Description of problem: The alerting rule for AlertmanagerReceiversNotConfigured has a bug. The alerting expression is `cluster:alertmanager_routing_enabled:max == 0` `cluster:alertmanager_routing_enabled:max` is rule `clamp_max(sum(alertmanager_notifications_total), 1)` `alertmanager_notifications_total` is simply the number of notifications an alertmanager instance has sent since it started. However, in a newly started alertmanager instance, this is 0. Thus, until alertmanager has sent the first alert, AlertmanagerReceiversNotConfigured will fire. Hilariously enough, AlertmanagerReceiversNotConfigured firing and triggering an alert increases alertmanager_notifications_total and resolves the alert. The end result is that every time a customer upgrades or rolls out a new MachineConfig to workers (i.e. anything that causes all the alertmanager instances to restart), they will get this alert.

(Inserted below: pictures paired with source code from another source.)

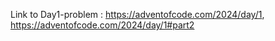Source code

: Link to Day1-problem : https://adventofcode.com/2024/day/1, https://adventofcode.com/2024/day/1#part2
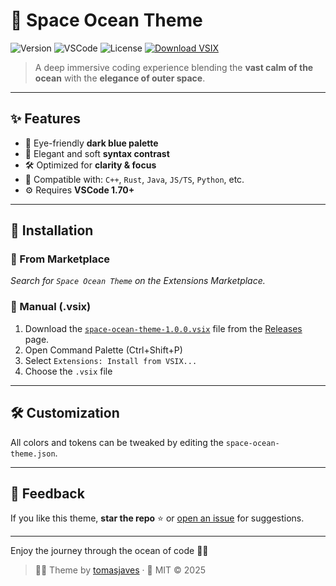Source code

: # 🚀 Space Ocean Theme

![Version](https://img.shields.io/badge/version-1.0.0-blue?style=flat-square)
![VSCode](https://img.shields.io/badge/VSCode-1.70%2B-blueviolet?style=flat-square)
![License](https://img.shields.io/badge/license-MIT-green?style=flat-square)
[![Download VSIX](https://img.shields.io/badge/Download-.vsix-blue?logo=visualstudiocode&logoColor=white)](https://github.com/tomasjaves/space-ocean-theme/releases/download/v1.0.0/space-ocean-theme-1.0.0.vsix)

> A deep immersive coding experience blending the **vast calm of the ocean** with the **elegance of outer space**.

---

## ✨ Features

- 🧿 Eye-friendly **dark blue palette**
- 🎨 Elegant and soft **syntax contrast**
- 🛠️ Optimized for **clarity & focus**
- 🧬 Compatible with: `C++`, `Rust`, `Java`, `JS/TS`, `Python`, etc.
- ⚙️ Requires **VSCode 1.70+**

---

## 🚀 Installation

### 🔸 From Marketplace

_Search for `Space Ocean Theme` on the Extensions Marketplace._

### 🔸 Manual (.vsix)

1. Download the [`space-ocean-theme-1.0.0.vsix`](https://github.com/tomasjaves/space-ocean-theme/releases/download/v1.0.0/space-ocean-theme-1.0.0.vsix) file from the [Releases](https://github.com/tomasjaves/space-ocean-theme/releases) page.
2. Open Command Palette (Ctrl+Shift+P)
3. Select `Extensions: Install from VSIX...`
4. Choose the `.vsix` file

---

## 🛠️ Customization

All colors and tokens can be tweaked by editing the `space-ocean-theme.json`.

---

## 🙌 Feedback

If you like this theme, **star the repo** ⭐ or [open an issue](https://github.com/tomasjaves/space-ocean-theme/issues) for suggestions.

---

Enjoy the journey through the ocean of code 🌊✨

> 👨‍💻 Theme by [tomasjaves](https://github.com/tomasjaves) · 📜 MIT © 2025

Version-Release number of selected component (if applicable): 4.6.6 How reproducible: Always Steps to Reproduce: 1. Configure alertmanager receivers 2. oc scale statefulset alertmanager-main --replicas=0 3. CVO will override and scale alertmanager back up 4. After 10m, AlertmanagerReceiversNotConfigured will fire Actual results: AlertmanagerReceiversNotConfigured fires when receivers are configured Expected results: AlertmanagerReceiversNotConfigured should not fire when receivers are configured Additional info:
tested with 4.7.0-0.nightly-2020-12-09-112139, followed the steps in comment 0, AlertmanagerReceiversNotConfigured alert was not fired again - expr: clamp_max(sum(alertmanager_integrations),1) record: cluster:alertmanager_routing_enabled:max
Since the problem described in this bug report should be resolved in a recent advisory, it has been closed with a resolution of ERRATA. For information on the advisory (Moderate: OpenShift Container Platform 4.7.0 security, bug fix, and enhancement update), and where to find the updated files, follow the link below. If the solution does not work for you, open a new bug report. https://access.redhat.com/errata/RHSA-2020:5633
*** Bug 1965406 has been marked as a duplicate of this bug. ***